The more Filip realizes why he is in a coma, from which he is unable to wake up, the more he is in danger. He realizes that lion's share on his father's suicide has Klement Kratěna who put him and his friends in prison. More dangerous than Kratěna is the official Šejba and his son, the chairman of SSM "Šejbič". Šejbič is the mobster, because of whom Filip found himself in coma. Filip realizes that he must find a key that will bring him out of the coma. He recognizes that it is not enough for him to deal with his family's past, but that he must also find a viable relationship with his own present. The plot thus gradates into one big trap that the StB opens over Filip and from which there is almost no escape. There is also the motif of the psychiatric hospital from which Filip manages to escape. Filip then crosses state border his guide to the "world under his head" Martin Plachý is seriously shot but during the attempt.

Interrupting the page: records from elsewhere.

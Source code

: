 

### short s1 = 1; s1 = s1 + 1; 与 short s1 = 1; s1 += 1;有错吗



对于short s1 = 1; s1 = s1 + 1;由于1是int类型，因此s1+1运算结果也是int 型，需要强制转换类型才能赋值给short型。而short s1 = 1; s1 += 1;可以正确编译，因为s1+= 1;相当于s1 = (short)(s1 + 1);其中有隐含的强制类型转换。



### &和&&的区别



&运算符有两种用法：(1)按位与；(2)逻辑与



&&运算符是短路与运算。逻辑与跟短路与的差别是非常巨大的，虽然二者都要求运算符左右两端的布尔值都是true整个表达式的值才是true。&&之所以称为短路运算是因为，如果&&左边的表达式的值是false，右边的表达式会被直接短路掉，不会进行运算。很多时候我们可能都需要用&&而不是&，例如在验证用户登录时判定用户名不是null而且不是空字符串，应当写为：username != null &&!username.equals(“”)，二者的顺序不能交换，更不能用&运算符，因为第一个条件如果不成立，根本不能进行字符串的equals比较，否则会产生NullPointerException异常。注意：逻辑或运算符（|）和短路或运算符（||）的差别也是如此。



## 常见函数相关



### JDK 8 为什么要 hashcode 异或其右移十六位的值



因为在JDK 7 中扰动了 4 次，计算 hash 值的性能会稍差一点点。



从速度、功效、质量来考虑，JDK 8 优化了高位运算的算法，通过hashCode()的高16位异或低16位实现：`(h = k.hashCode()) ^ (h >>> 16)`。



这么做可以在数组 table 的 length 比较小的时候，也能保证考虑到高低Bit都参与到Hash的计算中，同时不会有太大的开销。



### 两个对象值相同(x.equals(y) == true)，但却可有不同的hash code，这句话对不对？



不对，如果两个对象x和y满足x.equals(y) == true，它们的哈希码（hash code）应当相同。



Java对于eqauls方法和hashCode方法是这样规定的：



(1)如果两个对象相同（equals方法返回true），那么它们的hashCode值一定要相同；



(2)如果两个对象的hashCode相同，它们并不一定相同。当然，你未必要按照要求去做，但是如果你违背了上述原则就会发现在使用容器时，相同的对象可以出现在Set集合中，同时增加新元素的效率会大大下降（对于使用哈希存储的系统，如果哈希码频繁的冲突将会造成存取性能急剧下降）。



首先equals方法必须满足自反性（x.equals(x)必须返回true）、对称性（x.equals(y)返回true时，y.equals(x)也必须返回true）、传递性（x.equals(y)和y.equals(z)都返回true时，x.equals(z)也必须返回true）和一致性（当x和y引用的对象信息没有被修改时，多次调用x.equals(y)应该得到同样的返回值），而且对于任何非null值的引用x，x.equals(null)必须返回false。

Filip lies down in the leaves behind the iron curtain and wakes up from the coma in present. Based on what he experienced, he solves his original case, understands the context of his life, and reconciles with his brother. He also discovers that the one who helped him the most - Martin Plachý - was a real person and was innocently executed for Slávek's murder and "espionage".

==Cast and characters==
- Václav Neužil as Filip Marvan. Filip is a police officer working in an organised crime unit, the protagonist of the series. After being hit by a car, he wakes up in 1982 as member of Czechoslovak National Security Corps. As the part of the unit, he investigates crimes, during which he meets his own parents before he was even born. The character is inspired by Sam Tyler.
- Ivan Trojan as Martin Plachý. Cynical member of National Security Corps. He becomes Filip's partner and friend. He is this series' version of Gene Hunt.
- Judit Bárdos as Kristýna Čáslavová. A doctor at a local hospital. She feels disappointed about the times she lives in, but does her best for her patients. She becomes Filip's love interest.
- Jan Budař as Klement Kratěna. Assiduous, unscrupulous member of National Security Corps who targets Filip's father as "problematic youth." The main antagonist of the series.
- Václav Kopta as Alois Špalek. Filip's superior. Henpecked by his wife.
- Tomáš Jeřábek as Slávek Brousek. A somewhat dim-witted member of the State Security Service who's good at beating the suspects.
- Kryštof Hádek as Jan Marvan. Filip's father.
- Marie Doležalová as Simona Marvanová. Filip's mother.

==Episodes==

| No. | Title | Directed by | Written by | Original release date | Czech viewers (millions) | Slovak viewers (share 12–54) |
|---|---|---|---|---|---|---|
| 1 | "Stín kapradiny" | Marek Najbrt | Ondřej Štindl | January 2, 2017 | 1.647 | 14.6% |
| 2 | "Anděl odplaty" | Marek Najbrt | Ondřej Štindl | January 9, 2017 | 1.25 | 5.0% |
| 3 | "Mrtvý lidi" | Radim Špaček | Ondřej Štindl | January 16, 2017 | 0.926 | 4.0% |
| 4 | "Orchidej na smetišti" | Radim Špaček | Robert Geisler | January 23, 2017 | 1.043 | 4.0% |
| 5 | "Závadová mládež" | Marek Najbrt | Ondřej Štindl | January 30, 2017 | 0.950 | N/A |
| 6 | "Dvojboj" | Marek Najbrt | Ondřej Štindl | February 6, 2017 | 0.903 | 4.0% |
| 7 | "Smrt špiona" | Radim Špaček | Ondřej Štindl and Benjamin Tuček | February 13, 2017 | 0.918 | 4.0% |
| 8 | "Rodinná záležitost" | Radim Špaček | Hynek Schneider | February 20, 2017 | 0.937 | 4.0% |
| 9 | "Mrtvý muž" | Radim Špaček | Hynek Schneider | February 27, 2017 | 0.897 | 5.0% |
| 10 | "1983" | Radim Špaček | Hynek Schneider | March 6, 2017 | 1.022 | 5.0% |

==Production==
Svět pod hlavou was a co-production between Czech Television and TV JOJ. It is the first series coproduced by TV JOJ. Creators of the series stated that while is inspired by British TV series Life on Mars the story itself and the setting of the series is unique. It was directed by Marek Najbrt (6 episodes) and Radim Špaček (4 episodes). The series was filmed in the North and Central Bohemia regions.

==Reception==
The series has received mostly positive reviews after the first episodes aired.

The series has won Czech Lion Award for the best dramatic television series in 2017.